Spring break is next week, and it couldn’t have come at a more perfect time. With no school for an entire week, stressed out college kids will be flocking to classic party spots like Cancun, Vegas, and Miami to spend their vacation soaking up the sun on the beach, partying with their closest friends, and enjoying all the things that life can offer an attractive 20-something with no major responsibilities.
You, however, will not be there. Whether it was because of money, family, or the fact that you have one friend (on a good day), you will be spending the week in your hometown that’s so unimpressive you just tell strangers you live in the big city 20 minutes away.
1. Make Plans To Be Productive
Fine, so your break isn’t going to be as exciting as some of your friends. That doesn’t mean you can’t make the most of it! While they’re out partying at some of the best clubs in the US, you can use this time to be super productive.
You can get ahead on homework, start running on a regular basis, and finally get around to reading a book for fun for the first time since 8th grade. Let the others waste their time, you’re going to become great!
2. Get Bored And See If Any High School Friends Are Home
You discover pretty quickly that being productive is super boring, so you decide to reach out to your old high school friend group to see if they want to catch up. Even though you’ve drifted apart recently, you know that, when push comes to shove, they’ll always be there for you and you’ll always be there for them.
3. Realize That None Of Your High School Friends Are Home
It turns out they’re not there for you.

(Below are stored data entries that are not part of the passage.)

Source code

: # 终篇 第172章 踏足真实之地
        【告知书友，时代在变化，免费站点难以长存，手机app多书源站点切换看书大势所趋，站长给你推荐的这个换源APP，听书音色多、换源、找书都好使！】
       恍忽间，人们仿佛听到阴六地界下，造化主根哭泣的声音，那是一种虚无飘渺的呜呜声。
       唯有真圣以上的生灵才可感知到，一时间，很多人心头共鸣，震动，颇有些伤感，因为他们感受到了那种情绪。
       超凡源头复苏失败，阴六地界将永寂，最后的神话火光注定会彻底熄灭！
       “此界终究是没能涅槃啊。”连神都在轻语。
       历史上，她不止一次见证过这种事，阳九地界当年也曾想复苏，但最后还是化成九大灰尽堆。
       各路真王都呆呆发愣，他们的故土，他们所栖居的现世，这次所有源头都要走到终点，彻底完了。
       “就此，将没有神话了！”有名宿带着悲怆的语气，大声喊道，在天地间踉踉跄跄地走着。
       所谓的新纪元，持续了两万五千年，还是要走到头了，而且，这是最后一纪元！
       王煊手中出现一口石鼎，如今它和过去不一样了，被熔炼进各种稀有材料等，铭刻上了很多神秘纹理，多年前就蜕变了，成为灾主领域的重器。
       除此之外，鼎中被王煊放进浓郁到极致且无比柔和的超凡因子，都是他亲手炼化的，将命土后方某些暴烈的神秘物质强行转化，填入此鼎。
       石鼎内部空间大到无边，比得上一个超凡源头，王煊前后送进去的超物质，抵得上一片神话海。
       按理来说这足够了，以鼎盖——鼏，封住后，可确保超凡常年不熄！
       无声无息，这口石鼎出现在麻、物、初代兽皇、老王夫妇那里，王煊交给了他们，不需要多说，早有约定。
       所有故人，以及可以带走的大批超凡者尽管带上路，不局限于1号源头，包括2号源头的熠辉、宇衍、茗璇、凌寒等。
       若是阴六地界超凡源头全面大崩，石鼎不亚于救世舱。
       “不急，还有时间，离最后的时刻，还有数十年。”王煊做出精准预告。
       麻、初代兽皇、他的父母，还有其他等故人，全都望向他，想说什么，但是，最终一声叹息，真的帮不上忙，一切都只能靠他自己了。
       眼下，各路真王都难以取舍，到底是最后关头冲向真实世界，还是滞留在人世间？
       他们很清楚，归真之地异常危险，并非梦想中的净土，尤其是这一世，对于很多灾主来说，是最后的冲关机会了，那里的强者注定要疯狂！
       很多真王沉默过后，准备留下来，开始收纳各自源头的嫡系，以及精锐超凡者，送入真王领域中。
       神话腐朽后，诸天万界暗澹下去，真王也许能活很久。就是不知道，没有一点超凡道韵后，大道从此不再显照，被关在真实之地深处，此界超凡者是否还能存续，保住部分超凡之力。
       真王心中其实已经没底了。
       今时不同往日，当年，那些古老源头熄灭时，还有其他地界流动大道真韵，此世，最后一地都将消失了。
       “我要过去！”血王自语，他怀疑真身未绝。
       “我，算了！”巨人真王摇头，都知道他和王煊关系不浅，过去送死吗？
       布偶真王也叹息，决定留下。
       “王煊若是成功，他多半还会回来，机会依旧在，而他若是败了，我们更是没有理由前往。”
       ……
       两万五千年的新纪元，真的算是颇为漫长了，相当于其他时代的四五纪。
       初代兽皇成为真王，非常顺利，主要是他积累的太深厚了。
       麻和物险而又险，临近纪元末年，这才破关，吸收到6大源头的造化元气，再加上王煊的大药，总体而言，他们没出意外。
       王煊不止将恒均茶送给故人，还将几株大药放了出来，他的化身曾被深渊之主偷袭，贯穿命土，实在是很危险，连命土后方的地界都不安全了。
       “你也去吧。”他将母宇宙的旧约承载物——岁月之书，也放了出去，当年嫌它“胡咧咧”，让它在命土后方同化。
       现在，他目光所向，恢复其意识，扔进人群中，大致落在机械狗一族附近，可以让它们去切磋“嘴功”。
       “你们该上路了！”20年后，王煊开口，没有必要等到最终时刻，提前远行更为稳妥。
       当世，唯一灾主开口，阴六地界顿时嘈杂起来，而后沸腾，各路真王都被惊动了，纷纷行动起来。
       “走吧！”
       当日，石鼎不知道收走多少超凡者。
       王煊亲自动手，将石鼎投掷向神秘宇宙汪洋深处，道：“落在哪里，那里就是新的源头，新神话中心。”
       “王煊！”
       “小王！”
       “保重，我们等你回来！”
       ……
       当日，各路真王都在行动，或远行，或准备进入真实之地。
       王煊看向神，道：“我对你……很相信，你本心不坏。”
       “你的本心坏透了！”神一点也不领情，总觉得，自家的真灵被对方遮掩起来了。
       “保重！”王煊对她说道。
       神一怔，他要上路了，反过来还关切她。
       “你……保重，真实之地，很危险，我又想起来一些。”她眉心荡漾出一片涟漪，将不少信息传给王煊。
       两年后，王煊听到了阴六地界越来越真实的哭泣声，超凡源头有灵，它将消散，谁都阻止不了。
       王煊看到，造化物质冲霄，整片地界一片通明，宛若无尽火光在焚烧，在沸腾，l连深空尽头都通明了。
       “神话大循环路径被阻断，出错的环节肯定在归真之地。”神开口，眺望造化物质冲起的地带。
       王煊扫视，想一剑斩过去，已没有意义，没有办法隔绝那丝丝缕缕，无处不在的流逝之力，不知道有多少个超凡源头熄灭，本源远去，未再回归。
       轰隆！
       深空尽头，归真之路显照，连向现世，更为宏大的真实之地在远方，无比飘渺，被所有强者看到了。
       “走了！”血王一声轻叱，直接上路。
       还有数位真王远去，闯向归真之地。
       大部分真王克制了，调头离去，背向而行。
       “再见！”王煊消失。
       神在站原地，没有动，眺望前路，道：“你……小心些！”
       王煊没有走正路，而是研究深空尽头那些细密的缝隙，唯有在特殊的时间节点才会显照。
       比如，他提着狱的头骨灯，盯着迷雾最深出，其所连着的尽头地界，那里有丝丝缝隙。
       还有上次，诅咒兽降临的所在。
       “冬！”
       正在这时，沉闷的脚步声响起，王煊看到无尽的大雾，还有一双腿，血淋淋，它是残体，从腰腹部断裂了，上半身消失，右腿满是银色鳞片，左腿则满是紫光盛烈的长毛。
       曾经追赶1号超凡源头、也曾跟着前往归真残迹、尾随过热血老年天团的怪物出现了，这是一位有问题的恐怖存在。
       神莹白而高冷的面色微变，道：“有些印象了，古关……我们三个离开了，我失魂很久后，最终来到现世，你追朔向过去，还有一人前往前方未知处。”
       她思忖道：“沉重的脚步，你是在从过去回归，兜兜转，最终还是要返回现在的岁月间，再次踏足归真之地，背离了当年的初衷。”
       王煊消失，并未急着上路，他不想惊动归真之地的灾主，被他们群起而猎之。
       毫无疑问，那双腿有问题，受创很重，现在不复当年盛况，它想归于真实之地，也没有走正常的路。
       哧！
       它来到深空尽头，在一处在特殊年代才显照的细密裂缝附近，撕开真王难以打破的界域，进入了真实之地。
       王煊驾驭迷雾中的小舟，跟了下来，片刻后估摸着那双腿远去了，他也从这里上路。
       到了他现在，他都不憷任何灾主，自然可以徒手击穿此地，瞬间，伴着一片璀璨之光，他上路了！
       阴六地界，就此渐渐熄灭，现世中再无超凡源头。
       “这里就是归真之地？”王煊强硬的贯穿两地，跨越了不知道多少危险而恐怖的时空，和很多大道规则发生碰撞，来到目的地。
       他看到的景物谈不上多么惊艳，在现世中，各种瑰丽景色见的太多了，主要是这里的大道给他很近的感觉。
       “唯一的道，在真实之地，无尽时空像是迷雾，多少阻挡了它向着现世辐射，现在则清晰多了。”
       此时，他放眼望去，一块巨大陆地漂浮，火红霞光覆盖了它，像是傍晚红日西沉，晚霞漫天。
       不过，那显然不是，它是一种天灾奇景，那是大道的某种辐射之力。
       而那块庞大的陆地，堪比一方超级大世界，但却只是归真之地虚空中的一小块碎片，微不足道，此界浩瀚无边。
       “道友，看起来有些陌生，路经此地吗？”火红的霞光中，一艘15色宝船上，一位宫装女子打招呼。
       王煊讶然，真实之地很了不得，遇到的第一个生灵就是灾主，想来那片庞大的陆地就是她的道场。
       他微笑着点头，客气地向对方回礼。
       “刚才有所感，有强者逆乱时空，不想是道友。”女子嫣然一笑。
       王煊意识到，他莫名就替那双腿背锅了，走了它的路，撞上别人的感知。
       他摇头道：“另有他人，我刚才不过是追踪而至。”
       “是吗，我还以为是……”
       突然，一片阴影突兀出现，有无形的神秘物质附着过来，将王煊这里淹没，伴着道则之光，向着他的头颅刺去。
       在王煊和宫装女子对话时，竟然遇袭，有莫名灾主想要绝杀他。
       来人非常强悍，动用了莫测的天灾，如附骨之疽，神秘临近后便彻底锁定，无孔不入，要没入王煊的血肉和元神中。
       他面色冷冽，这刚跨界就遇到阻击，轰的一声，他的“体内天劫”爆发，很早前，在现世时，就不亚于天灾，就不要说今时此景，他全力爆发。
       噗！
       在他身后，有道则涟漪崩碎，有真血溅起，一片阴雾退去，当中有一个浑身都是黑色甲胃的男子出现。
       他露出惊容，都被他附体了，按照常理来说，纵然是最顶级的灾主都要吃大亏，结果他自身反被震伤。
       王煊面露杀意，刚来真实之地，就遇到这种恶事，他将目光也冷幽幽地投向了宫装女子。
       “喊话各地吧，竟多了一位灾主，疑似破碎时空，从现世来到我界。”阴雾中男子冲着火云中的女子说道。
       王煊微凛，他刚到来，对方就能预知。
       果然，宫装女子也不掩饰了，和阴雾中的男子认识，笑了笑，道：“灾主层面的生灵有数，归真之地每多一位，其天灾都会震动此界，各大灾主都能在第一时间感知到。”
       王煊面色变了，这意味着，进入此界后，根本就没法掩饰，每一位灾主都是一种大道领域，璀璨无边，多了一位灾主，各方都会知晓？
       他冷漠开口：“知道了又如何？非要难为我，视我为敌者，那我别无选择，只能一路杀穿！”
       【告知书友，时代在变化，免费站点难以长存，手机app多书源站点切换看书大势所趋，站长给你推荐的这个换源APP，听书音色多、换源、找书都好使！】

Every single friend from high school is either still in school, out on vacation making memories that will last a lifetime, or are busy running an underground weapons market overseas (you hung out with some sketchy people in high school).
But it’s fine! You’re fine, you’re not bitter. You just have more time to be productive, that’s all. Without the distraction of friends, you can get so much done.
4. Eat Like An Unholy Pig-Monster
Just as you’re about to be productive, you remember the one thing that makes your spring break way better than your friends’ – you get unlimited, free, homemade food. You no longer have to figure out how to make dinner with half a packet of fruit snacks and mayonnaise when your mom is around!
5. Take Thousands Of BuzzFeed Quizzes
You’re finally going to be productive, but first you’re just going to take this quiz to see which kid from Stranger Things you are (you’re Barb).
It’s not until 32 hours later when you realize that you’re taking a quiz to see what your preference of Neo-Gothic European Cathedrals says about your taste in men that you realize that you’re not ever going to do anything remotely productive this break.
6. Rewatch The Office For The 14th Time
You might as well steer into the skid, you guess. Sure, you’ve watched this show 13 times already and can quote entire episodes if you felt like it. But maybe on the 14th time you’ll find something you haven’t seen before! You’re not watching that stupid “Scott’s Tots” episode though.
You wasted an entire week. You’re starting to forget what the outdoors look like. What has your life come to? You could have done so much! There goes an entire week of your life that you’ll never be able to get back. You are nothing. You are insignificant. You are already full of regrets, and you still have another 60 years left on the planet.
8. Return To Campus And Tell Your Friends You Did A Lot Of Hiking
“Yeah, I really just spent a lot of time outdoors, you know? I mean don’t get me wrong, your time in Mexico sounds fun and all, but there’s just something about being out in nature that you can’t even compete with. I’m glad I didn’t waste an entire week.”